Dowd’s main subject of research is private money and free banking—monetary and financial systems that operate without any government intervention and in the absence of any central bank. A related focus of his work is on central banking and other forms of state intervention into economies, most particularly, on deposit insurance, the lender of last resort and bank capital adequacy regulation. He has repeatedly called for the abolition of central banks and an end to state intervention in the financial system.
He advocates competitive monetary systems. His work, New Private Monies—a Bit-Part Player?, is supportive of private gold money systems such as the Liberty Dollar and e-gold, and expresses support for Bitcoin. Dowd is a supporter of commodity-based monetary systems such as the gold standard and is a critic of fiat-based money issued by a central bank.
Dowd takes a largely Austrian approach to economics, but one that is heavily influenced by the Quantity Theory of Money and the work of monetarists such as Milton Friedman and David Laidler. He supports laissez-faire, and is critical of Keynesian and other interventionist schools of economics.

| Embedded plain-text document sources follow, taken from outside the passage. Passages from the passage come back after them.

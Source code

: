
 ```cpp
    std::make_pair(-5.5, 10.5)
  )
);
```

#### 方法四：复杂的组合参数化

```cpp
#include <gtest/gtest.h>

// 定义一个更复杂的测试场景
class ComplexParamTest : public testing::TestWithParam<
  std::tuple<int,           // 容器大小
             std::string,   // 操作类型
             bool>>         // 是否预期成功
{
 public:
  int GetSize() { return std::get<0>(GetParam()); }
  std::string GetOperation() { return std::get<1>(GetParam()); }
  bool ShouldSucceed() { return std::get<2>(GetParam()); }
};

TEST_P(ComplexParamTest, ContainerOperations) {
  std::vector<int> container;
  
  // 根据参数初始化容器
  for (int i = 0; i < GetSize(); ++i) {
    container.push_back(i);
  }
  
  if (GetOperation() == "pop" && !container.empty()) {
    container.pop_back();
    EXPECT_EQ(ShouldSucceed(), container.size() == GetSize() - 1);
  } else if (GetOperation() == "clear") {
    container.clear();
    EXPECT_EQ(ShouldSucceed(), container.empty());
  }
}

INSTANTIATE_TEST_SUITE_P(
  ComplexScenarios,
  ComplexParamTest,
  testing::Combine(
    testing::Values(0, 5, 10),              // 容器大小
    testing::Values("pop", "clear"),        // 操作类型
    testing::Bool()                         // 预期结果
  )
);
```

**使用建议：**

He has proposed a free-market approach to the resolution of the ongoing financial crisis, based on extended personal liability for senior bankers, the exit of the state from the financial system and the restoration of a sound monetary standard. To this end, he has also advised Steve Baker, the Conservative MP for Wycombe, on his two Private Member’s Bills to resolve the crisis: the Financial Services (Regulation of Derivatives) Bill, which sought to restore sound accounting standards, and the Financial Institutions (Reform) Bill, which called for radical reforms to the banking system and an end to state involvement in banking.
Dowd has repeatedly argued that the Global Financial Crisis has never been resolved and that the policies adopted since 2007 have been ineffective, illegal and counter-productive. He believes that a renewed outbreak of the crisis is therefore likely, with the prospects of financial collapse, high inflation and government insolvency around much of the developed world.

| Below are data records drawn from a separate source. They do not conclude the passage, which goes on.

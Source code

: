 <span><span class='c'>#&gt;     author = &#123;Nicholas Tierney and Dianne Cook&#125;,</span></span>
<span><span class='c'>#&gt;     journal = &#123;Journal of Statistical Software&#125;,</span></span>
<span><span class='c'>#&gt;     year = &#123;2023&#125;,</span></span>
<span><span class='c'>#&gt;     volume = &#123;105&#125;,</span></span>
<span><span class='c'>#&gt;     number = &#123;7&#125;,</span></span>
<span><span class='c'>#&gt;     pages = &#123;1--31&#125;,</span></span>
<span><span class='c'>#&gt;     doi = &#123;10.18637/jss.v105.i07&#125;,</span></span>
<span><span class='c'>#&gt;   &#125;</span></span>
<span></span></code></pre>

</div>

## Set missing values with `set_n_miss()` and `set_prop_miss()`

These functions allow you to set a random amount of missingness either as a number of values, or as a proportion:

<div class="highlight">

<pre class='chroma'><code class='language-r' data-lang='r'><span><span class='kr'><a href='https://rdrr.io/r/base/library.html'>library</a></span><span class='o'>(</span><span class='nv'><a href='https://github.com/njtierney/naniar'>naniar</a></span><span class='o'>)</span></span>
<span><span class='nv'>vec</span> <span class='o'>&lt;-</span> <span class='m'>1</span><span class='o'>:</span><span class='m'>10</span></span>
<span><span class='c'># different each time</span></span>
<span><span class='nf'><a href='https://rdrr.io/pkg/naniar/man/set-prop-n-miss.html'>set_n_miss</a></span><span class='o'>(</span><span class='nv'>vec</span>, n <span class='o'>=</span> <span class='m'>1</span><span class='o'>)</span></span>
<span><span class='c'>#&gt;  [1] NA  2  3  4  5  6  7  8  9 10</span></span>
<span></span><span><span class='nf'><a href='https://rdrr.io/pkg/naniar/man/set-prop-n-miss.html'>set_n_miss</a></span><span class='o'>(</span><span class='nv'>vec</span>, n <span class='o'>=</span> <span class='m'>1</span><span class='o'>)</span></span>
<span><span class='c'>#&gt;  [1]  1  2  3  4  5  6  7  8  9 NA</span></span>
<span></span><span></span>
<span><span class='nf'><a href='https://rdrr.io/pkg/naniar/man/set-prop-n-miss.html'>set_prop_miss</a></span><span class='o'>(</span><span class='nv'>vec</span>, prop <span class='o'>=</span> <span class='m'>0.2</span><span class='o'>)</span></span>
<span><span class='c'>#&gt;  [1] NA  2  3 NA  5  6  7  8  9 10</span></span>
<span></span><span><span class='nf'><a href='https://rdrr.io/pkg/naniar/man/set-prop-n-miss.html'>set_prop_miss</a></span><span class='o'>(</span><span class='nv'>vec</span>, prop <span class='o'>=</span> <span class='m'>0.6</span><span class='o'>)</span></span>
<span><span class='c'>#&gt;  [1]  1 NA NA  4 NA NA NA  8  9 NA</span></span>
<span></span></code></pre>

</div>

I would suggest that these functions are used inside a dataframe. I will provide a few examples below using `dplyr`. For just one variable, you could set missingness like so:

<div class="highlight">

Dowd has also written extensively on financial risk measurement and management. He has argued that financial modelling is conceptually invalid because it is based on a naïve ‘scientistic’ belief that economic systems can be modelled using quantitative methods inappropriately imported from natural sciences such as physics. He is particularly critical of the widely used Value-at-Risk or VaR risk measure, the assumptions inherent to, and so the use of the “normal” or Gaussian distribution in risk management, and the use of financial risk models for regulatory purposes.
Dowd is the co-inventor of the PensionMetrics Defined-Contribution (DC) stochastic pension model, and the Stochastic Lifestyling asset allocation strategy. He and David Blake have proposed a set of good principles in the modelling of DC pension plans, and with Debbie Harrison, Blake and Dowd have recently published two reports into the state of the DC pensions market in the UK: Caveat Venditor, which advocated that pensions should be governed by the principle of seller not buyer beware, and VfM, which examined value for money in the UK pensions market. These reports were critical of the high charges, over-complexity and lack of transparency in the UK pensions industry.

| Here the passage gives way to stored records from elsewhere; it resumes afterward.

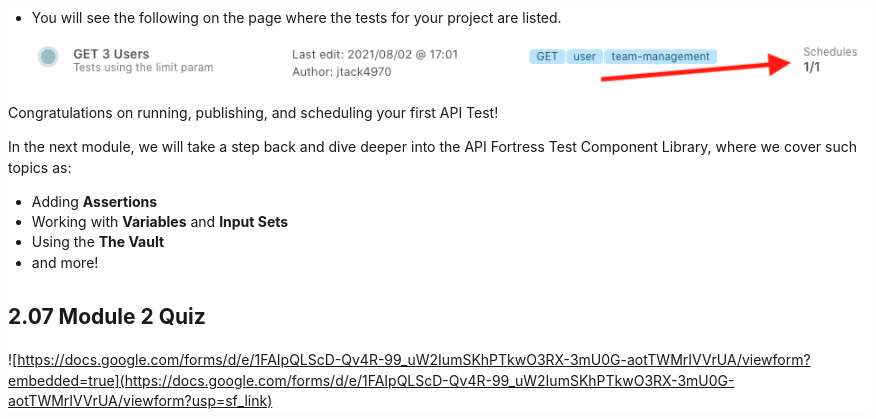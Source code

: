 * You will see the following on the page where the tests for your project are listed.<br/>

  <img src="assets/apif-mod2/01/schedulesOnTest.png" alt="API Fortress: Schedule Icon" />


Congratulations on running, publishing, and scheduling your first API Test!

In the next module, we will take a step back and dive deeper into the API Fortress Test Component Library, where we cover such topics as:

* Adding **Assertions**
* Working with **Variables** and **Input Sets**
* Using the **The Vault**
* and more!


## 2.07 Module 2 Quiz

![https://docs.google.com/forms/d/e/1FAIpQLScD-Qv4R-99_uW2IumSKhPTkwO3RX-3mU0G-aotTWMrIVVrUA/viewform?embedded=true](https://docs.google.com/forms/d/e/1FAIpQLScD-Qv4R-99_uW2IumSKhPTkwO3RX-3mU0G-aotTWMrIVVrUA/viewform?usp=sf_link)
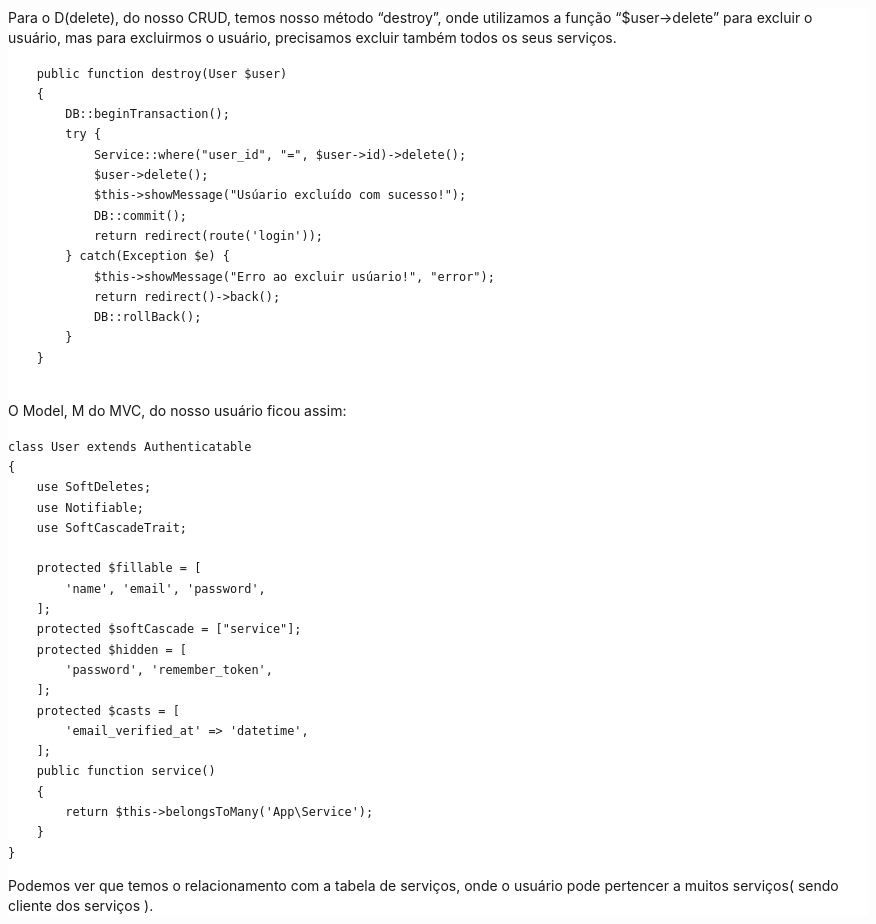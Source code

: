 


Para o D(delete), do nosso CRUD, temos nosso método “destroy”, onde utilizamos a função “$user->delete” para excluir o usuário, mas para excluirmos o usuário, precisamos excluir também todos os seus serviços.
    
    
```
    public function destroy(User $user)
    {
        DB::beginTransaction();
        try {
            Service::where("user_id", "=", $user->id)->delete();
            $user->delete();
            $this->showMessage("Usúario excluído com sucesso!");
            DB::commit();
            return redirect(route('login'));
        } catch(Exception $e) {
            $this->showMessage("Erro ao excluir usúario!", "error");
            return redirect()->back();
            DB::rollBack();
        }
    }
    
```

O Model, M do MVC, do nosso usuário ficou assim:

```
class User extends Authenticatable
{
    use SoftDeletes;
    use Notifiable;
    use SoftCascadeTrait;

    protected $fillable = [
        'name', 'email', 'password',
    ];
    protected $softCascade = ["service"];
    protected $hidden = [
        'password', 'remember_token',
    ];
    protected $casts = [
        'email_verified_at' => 'datetime',
    ];
    public function service()
    {
        return $this->belongsToMany('App\Service');
    }
}
```

Podemos ver que temos o relacionamento com a tabela de serviços, onde o usuário pode pertencer a muitos serviços( sendo cliente dos serviços ).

In the life actuarial field, Dowd and collaborators have written on the financial implications of mortality and longevity risk. They invented survivor swaps, survivor swaptions, the CBD mortality model, and the gravity two-population mortality model.
Dowd also works with Cobden Partners, a sovereign advisory service based in London, and is a founding member of the Sofia Business School, based in Sofia, Bulgaria.